- Task statement -
Look through the entries below and show every line containing the word "indicates".

- Records for this exercise -
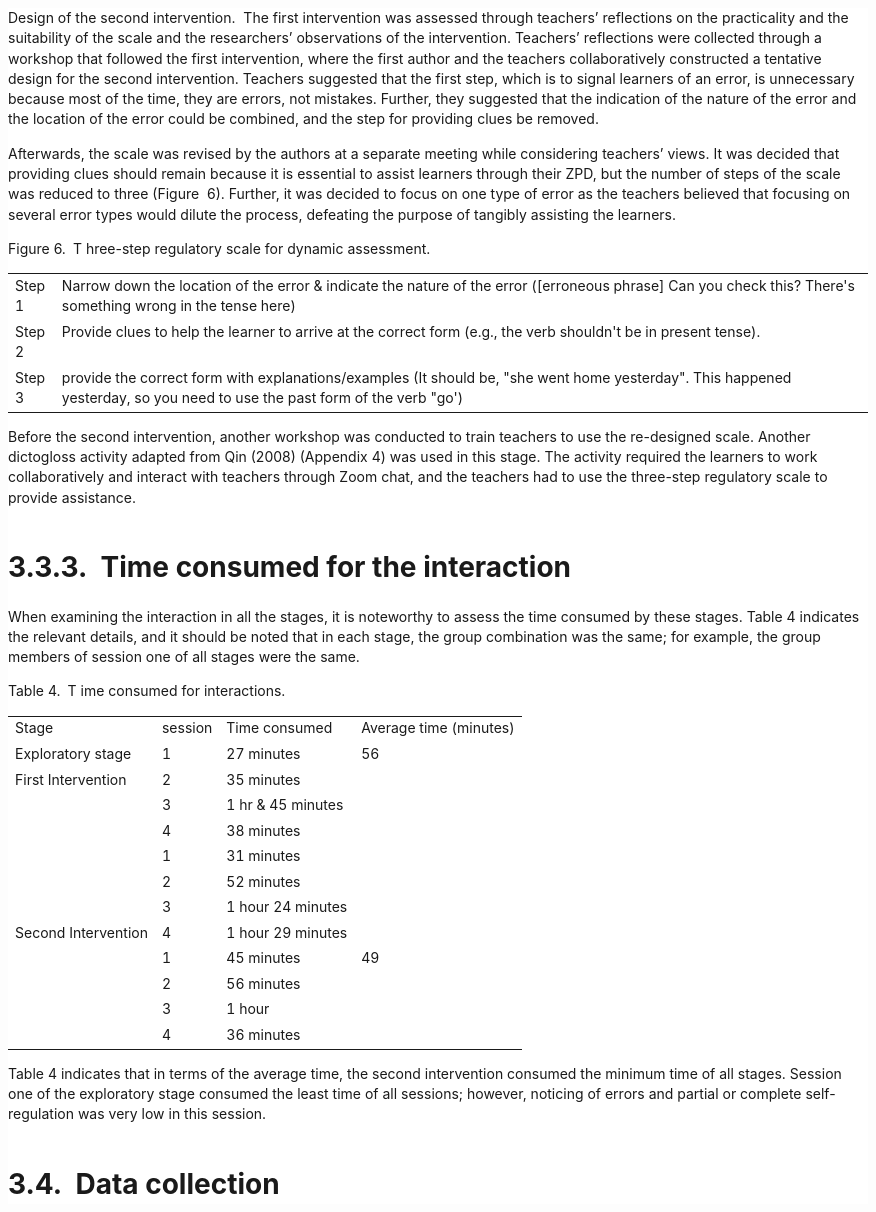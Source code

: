 Design of the second intervention.  The first intervention was assessed through teachers’ reflections on the practicality and the suitability of the scale and the researchers’ observations of the intervention. Teachers’ reflections were collected through a workshop that followed the first intervention, where the first author and the teachers collaboratively constructed a tentative design for the second intervention. Teachers suggested that the first step, which is to signal learners of an error, is unnecessary because most of the time, they are errors, not mistakes. Further, they suggested that the indication of the nature of the error and the location of the error could be combined, and the step for providing clues be removed.

Afterwards, the scale was revised by the authors at a separate meeting while considering teachers’ views. It was decided that providing clues should remain because it is essential to assist learners through their ZPD, but the number of steps of the scale was reduced to three (Figure  6). Further, it was decided to focus on one type of error as the teachers believed that focusing on several error types would dilute the process, defeating the purpose of tangibly assisting the learners.

Figure 6. T hree-step regulatory scale for dynamic assessment.   

<html><body><table><tr><td>Step 1</td><td>Narrow down the location of the error &amp; indicate the nature of the error ([erroneous phrase] Can you check this? There&#x27;s something wrong in the tense here)</td></tr><tr><td>Step 2</td><td>Provide clues to help the learner to arrive at the correct form (e.g., the verb shouldn&#x27;t be in present tense).</td></tr><tr><td>Step 3</td><td>provide the correct form with explanations/examples (It should be, &quot;she went home yesterday&quot;. This happened yesterday, so you need to use the past form of the verb &quot;go&#x27;)</td></tr></table></body></html>

Before the second intervention, another workshop was conducted to train teachers to use the re-designed scale. Another dictogloss activity adapted from Qin (2008) (Appendix 4) was used in this stage. The activity required the learners to work collaboratively and interact with teachers through Zoom chat, and the teachers had to use the three-step regulatory scale to provide assistance.

# 3.3.3.  Time consumed for the interaction

When examining the interaction in all the stages, it is noteworthy to assess the time consumed by these stages. Table 4 indicates the relevant details, and it should be noted that in each stage, the group combination was the same; for example, the group members of session one of all stages were the same.

Table 4. T ime consumed for interactions.   

<html><body><table><tr><td>Stage</td><td>session</td><td>Time consumed</td><td>Average time (minutes)</td></tr><tr><td>Exploratory stage</td><td>1</td><td>27 minutes</td><td>56</td></tr><tr><td rowspan="6">First Intervention</td><td>2</td><td>35 minutes</td><td rowspan="6"></td></tr><tr><td>3</td><td>1 hr &amp; 45 minutes</td></tr><tr><td>4</td><td>38 minutes</td></tr><tr><td>1</td><td>31 minutes</td></tr><tr><td>2</td><td>52 minutes</td></tr><tr><td>3</td><td>1 hour 24 minutes</td></tr><tr><td rowspan="5">Second Intervention</td><td>4</td><td>1 hour 29 minutes</td><td></td></tr><tr><td>1</td><td>45 minutes</td><td>49</td></tr><tr><td>2</td><td>56 minutes</td><td></td></tr><tr><td>3</td><td>1 hour</td><td></td></tr><tr><td>4</td><td>36 minutes</td><td></td></tr></table></body></html>

Table 4 indicates that in terms of the average time, the second intervention consumed the minimum time of all stages. Session one of the exploratory stage consumed the least time of all sessions; however, noticing of errors and partial or complete self-regulation was very low in this session.

# 3.4.  Data collection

- Result for this task -
When examining the interaction in all the stages, it is noteworthy to assess the time consumed by these stages. Table 4 indicates the relevant details, and it should be noted that in each stage, the group combination was the same; for example, the group members of session one of all stages were the same.
Table 4 indicates that in terms of the average time, the second intervention consumed the minimum time of all stages. Session one of the exploratory stage consumed the least time of all sessions; however, noticing of errors and partial or complete self-regulation was very low in this session.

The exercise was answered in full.